The AOP payload also includes an Optech D8900 commercial off-the-shelf digital camera that measures 8-bit light intensity reflected in the red, green, and blue (RGB) visible wavelengths. With a 70 mm focal length lens, the digital camera has a 42.1 deg cross-track field-of-view (FOV) and achieves a GSD of 0.086 m at a flight altitude of 1000 m. The raw RGB images are corrected for color balance and exposure, orthorectified to reduce geometric and topographic distortions and map the RGB imagery to the same geographic projection as the NIS and LiDAR imagery, and ultimately resampled to a spatial resolution of 0.1 m (NEON data product ID: DP3.30010.001), the digital camera imagery can aid in identifying fine features such as boundaries of individual tree crowns in dense canopy that are not as visible in the other airborne data products.
Together, these three AOP instruments capture spectral and structural characteristics of ecosystems present at NEON sites (Figure 3). The closest date of available airborne remote sensing data products to the in-situ vegetation measurements was September 2017 [48].

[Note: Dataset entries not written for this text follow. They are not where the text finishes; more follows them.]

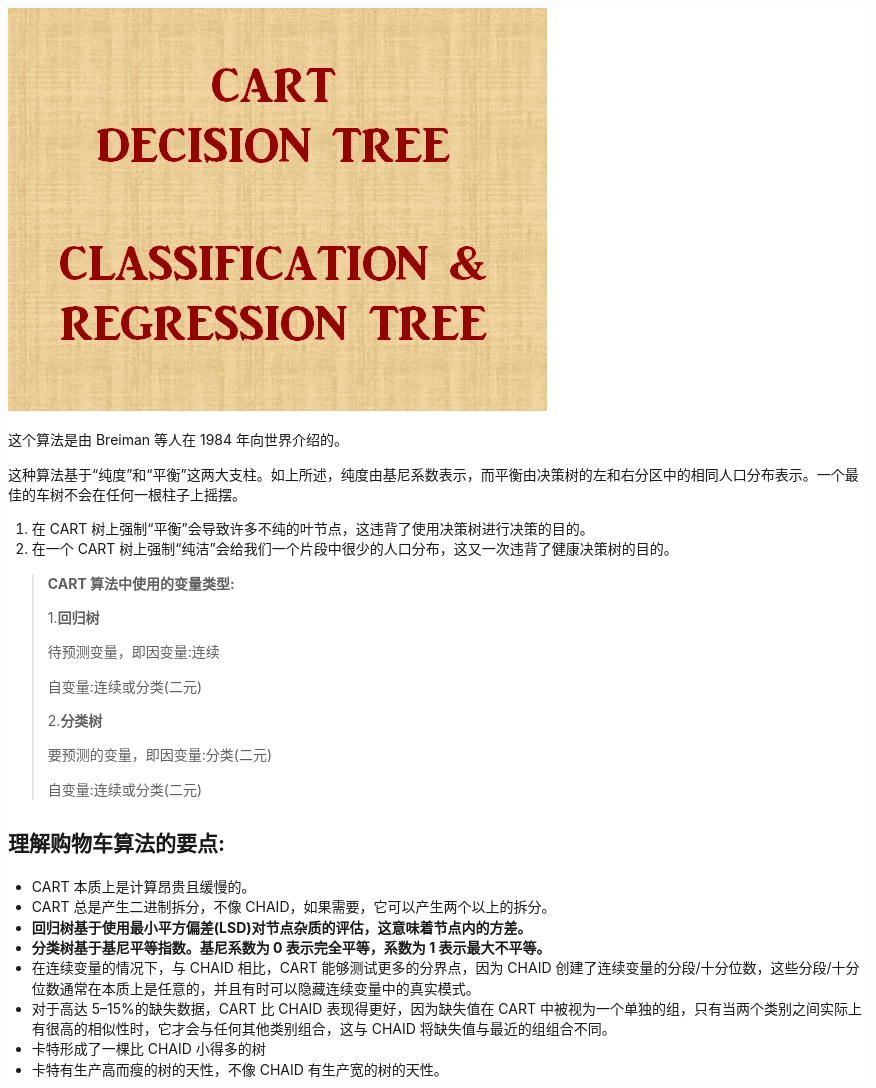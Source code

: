 ![](img/cb9d04af80bb44b660745cf0bfd07f28.png)

这个算法是由 Breiman 等人在 1984 年向世界介绍的。

这种算法基于“纯度”和“平衡”这两大支柱。如上所述，纯度由基尼系数表示，而平衡由决策树的左和右分区中的相同人口分布表示。一个最佳的车树不会在任何一根柱子上摇摆。

1.  在 CART 树上强制“平衡”会导致许多不纯的叶节点，这违背了使用决策树进行决策的目的。
2.  在一个 CART 树上强制“纯洁”会给我们一个片段中很少的人口分布，这又一次违背了健康决策树的目的。

> **CART 算法中使用的变量类型:**
> 
> 1.**回归树**
> 
> 待预测变量，即因变量:连续
> 
> 自变量:连续或分类(二元)
> 
> 2.**分类树**
> 
> 要预测的变量，即因变量:分类(二元)
> 
> 自变量:连续或分类(二元)

## 理解购物车算法的要点:

*   CART 本质上是计算昂贵且缓慢的。
*   CART 总是产生二进制拆分，不像 CHAID，如果需要，它可以产生两个以上的拆分。
*   **回归树基于使用最小平方偏差(LSD)对节点杂质的评估，这意味着节点内的方差。**
*   **分类树基于基尼平等指数。基尼系数为 0 表示完全平等，系数为 1 表示最大不平等。**
*   在连续变量的情况下，与 CHAID 相比，CART 能够测试更多的分界点，因为 CHAID 创建了连续变量的分段/十分位数，这些分段/十分位数通常在本质上是任意的，并且有时可以隐藏连续变量中的真实模式。
*   对于高达 5–15%的缺失数据，CART 比 CHAID 表现得更好，因为缺失值在 CART 中被视为一个单独的组，只有当两个类别之间实际上有很高的相似性时，它才会与任何其他类别组合，这与 CHAID 将缺失值与最近的组组合不同。
*   卡特形成了一棵比 CHAID 小得多的树
*   卡特有生产高而瘦的树的天性，不像 CHAID 有生产宽的树的天性。

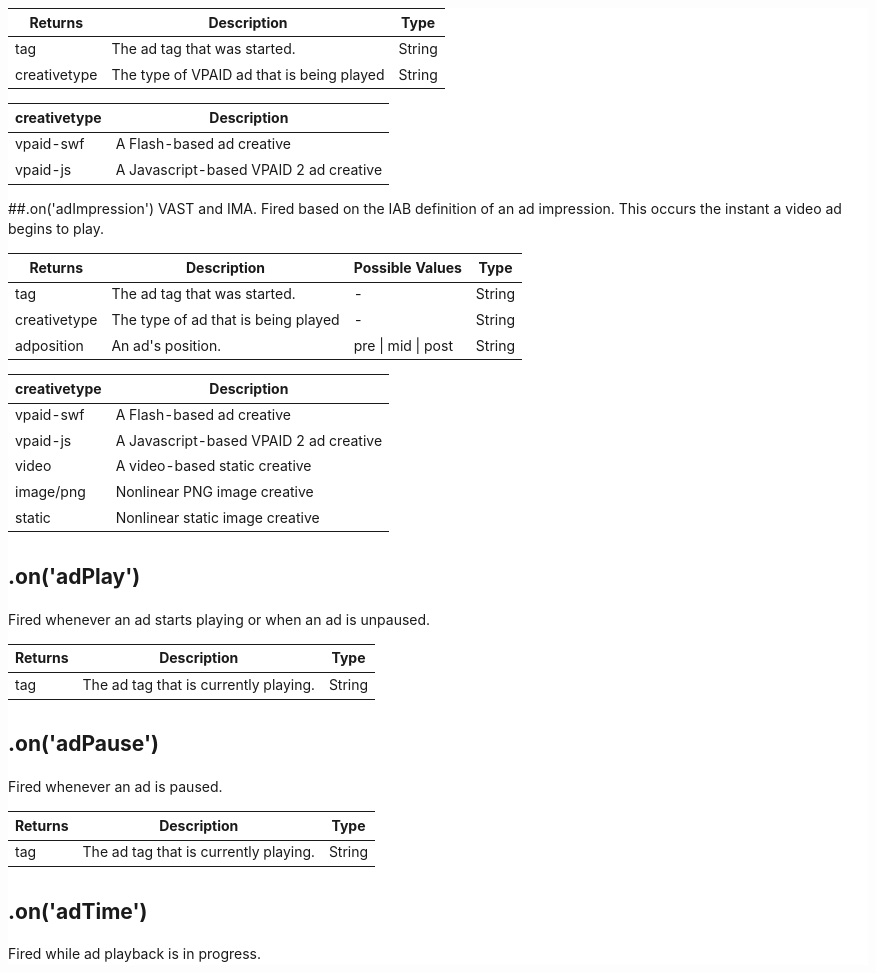 |Returns|Description|Type|
|----|--------|---|
|tag | The ad tag that was started.|String|
|creativetype | The type of VPAID ad that is being played|String|

|creativetype|Description|
|----|--------|
|vpaid-swf | A Flash-based ad creative|
|vpaid-js | A Javascript-based VPAID 2 ad creative|

##.on('adImpression')
VAST and IMA. Fired based on the IAB definition of an ad impression. This occurs the instant a video ad begins to play.

|Returns|Description|Possible Values|Type|
|----|--------|---|--|
|tag | The ad tag that was started.|-|String|
|creativetype | The type of ad that is being played|-|String|
|adposition | An ad's position.|pre &#124; mid &#124; post|String|

|creativetype|Description|
|----|--------|
|vpaid-swf | A Flash-based ad creative|
|vpaid-js | A Javascript-based VPAID 2 ad creative|
|video | A video-based static creative|
|image/png | Nonlinear PNG image creative |
|static | Nonlinear static image creative|

## .on('adPlay')
Fired whenever an ad starts playing or when an ad is unpaused.

|Returns|Description|Type|
|----|--------|---|
|tag | The ad tag that is currently playing.|String|

## .on('adPause')
Fired whenever an ad is paused.

|Returns|Description|Type|
|----|--------|---|
|tag | The ad tag that is currently playing.|String|

## .on('adTime')
Fired while ad playback is in progress.
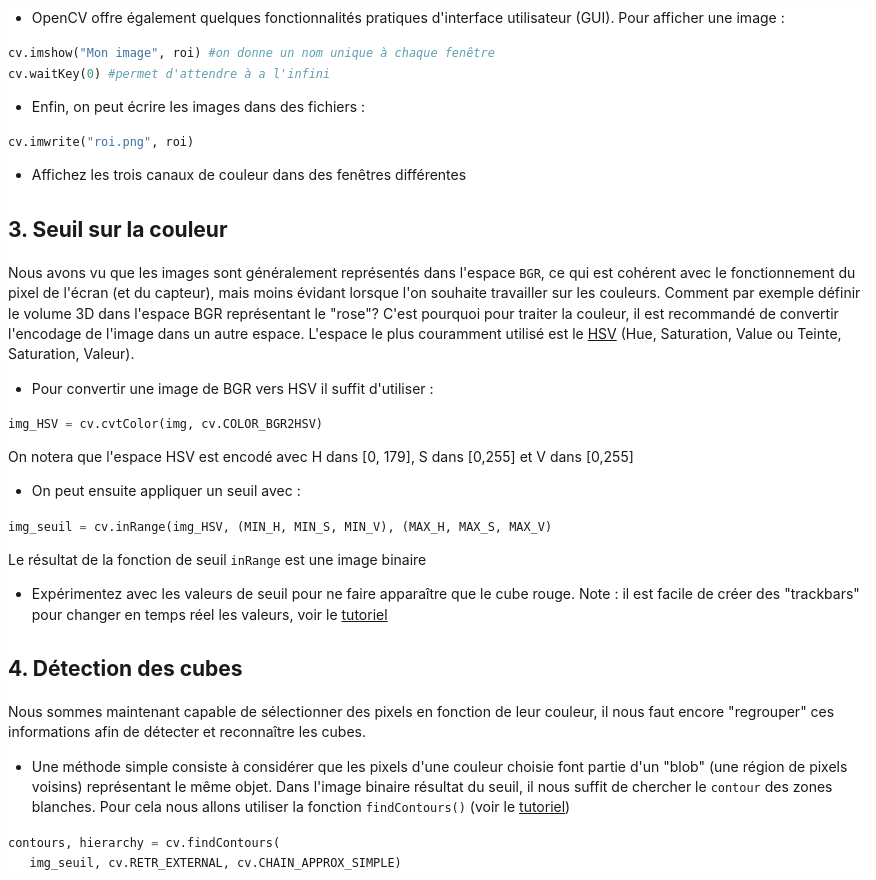 - OpenCV offre également quelques fonctionnalités pratiques d'interface utilisateur (GUI). Pour afficher une image :

```python
cv.imshow("Mon image", roi) #on donne un nom unique à chaque fenêtre
cv.waitKey(0) #permet d'attendre à a l'infini
```

- Enfin, on peut écrire les images dans des fichiers :

```python
cv.imwrite("roi.png", roi)
```

- Affichez les trois canaux de couleur dans des fenêtres différentes

## 3. Seuil sur la couleur

Nous avons vu que les images sont généralement représentés dans l'espace `BGR`, ce qui est cohérent avec le fonctionnement du pixel de l'écran (et du capteur), mais moins évidant lorsque l'on souhaite travailler sur les couleurs. Comment par exemple définir le volume 3D dans l'espace BGR représentant le "rose"? C'est pourquoi pour traiter la couleur, il est recommandé de convertir l'encodage de l'image dans un autre espace. L'espace le plus couramment utilisé est le [HSV](https://fr.wikipedia.org/wiki/Teinte_Saturation_Valeur) (Hue, Saturation, Value ou Teinte, Saturation, Valeur).

- Pour convertir une image de BGR vers HSV il suffit d'utiliser :

```python
img_HSV = cv.cvtColor(img, cv.COLOR_BGR2HSV)
```

On notera que l'espace HSV est encodé avec H dans [0, 179], S dans [0,255] et V dans [0,255]

- On peut ensuite appliquer un seuil avec :

```python
img_seuil = cv.inRange(img_HSV, (MIN_H, MIN_S, MIN_V), (MAX_H, MAX_S, MAX_V)
```

Le résultat de la fonction de seuil `inRange` est une image binaire

- Expérimentez avec les valeurs de seuil pour ne faire apparaître que le cube rouge. Note : il est facile de créer des "trackbars" pour changer en temps réel les valeurs, voir le [tutoriel](https://docs.opencv.org/master/d9/dc8/tutorial_py_trackbar.html)

## 4. Détection des cubes

Nous sommes maintenant capable de sélectionner des pixels en fonction de leur couleur, il nous faut encore "regrouper" ces informations afin de détecter et reconnaître les cubes.

- Une méthode simple consiste à considérer que les pixels d'une couleur choisie font partie d'un "blob" (une région de pixels voisins) représentant le même objet. Dans l'image binaire résultat du seuil, il nous suffit de chercher le `contour` des zones blanches. Pour cela nous allons utiliser la fonction `findContours()` (voir le [tutoriel](https://docs.opencv.org/3.4/d4/d73/tutorial_py_contours_begin.html))

```python
contours, hierarchy = cv.findContours(
   img_seuil, cv.RETR_EXTERNAL, cv.CHAIN_APPROX_SIMPLE)
```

2.3. Proposed Reference Data Preprocessing

The in-situ woody vegetation structure data include tree location and crown diameter measurements for each mapped tree stem within NEON sampling plots. We generated three different “raw” reference data sets to investigate their influence on species classification: (1) tree stem point locations, (2) circular polygons with the maximum crown diameter of each tree, and (3) circular polygons with half of the maximum crown diameter of each tree to serve as an intermediate step between points and large polygons (Figure 4). Many of the points and polygons are overlapping, so that multiple trees will be associated with individual pixel locations. Also, there are duplicate polygons in some locations, which are generated as a result of multi-bole entries present in the reference data. We approximated tree crowns as circles in this study due to the lack of more specific crown shape measurements. In reality, tree crowns at NIWO are often irregularly shaped and asymmetrical due to wind, sun exposure, and proximity of neighboring vegetation.
To investigate the potential value of preprocessing these “raw” reference data, we designed an experimental workflow to remove small polygons and clip overlapping polygons to preserve the taller trees, which are more likely visible in the airborne imagery. In this workflow, we first identified identical multi-bole entries and removed any duplicate points or polygons from each raw data set. We then applied an area threshold (two square meters) to remove small trees. We selected this threshold with the coarser resolution of the AOP-derived imagery in mind, where one pixel has an area of one square meter. By preserving the trees with larger crowns, we believed that we could extract purer spectra for the training sets as opposed to extracting mixed pixel spectra containing signals from neighboring vegetation and other background materials. “Occluded” tree crown polygons, those which are associated with shorter heights and completely within the boundaries of other tree crown polygons, are also present in the initial reference data sets (Figure 4). Since they likely cannot be observed from the airborne perspective, we identified and removed “occluded” polygons from subsequent analysis. We checked the remaining polygons for overlap with neighboring polygons. Each polygon had an associated height value, as this is one of the measurements collected in the in-situ protocol. For each overlapping pair of polygons, we clipped the shorter polygons. If the remaining clipped area was smaller than the aforementioned area threshold, we removed the polygon from subsequent analysis. After following these steps, we generated a collection of “clipped” polygons to reduce the occurrence of multiple trees being associated with a single pixel in the remote sensing imagery (Figure 5).
We created the following six sets of reference data to evaluate species classification accuracy at the NEON NIWO site in this study: (1) points for all mapped tree stems (Figure 4A), (2) polygons generated using the respective maximum crown diameter for all of the tree stems (Figure 4C), (3) polygons generated using half of the respective maximum crown diameter for all of the tree stems (Figure 4B), (4) “clipped” half-diameter polygons (Figure 5B), (5) “clipped” maximum-diameter polygons (Figure 5C), and (6) points for mapped tree stems corresponding to the center locations of the clipped half-diameter polygons (Figure 5A).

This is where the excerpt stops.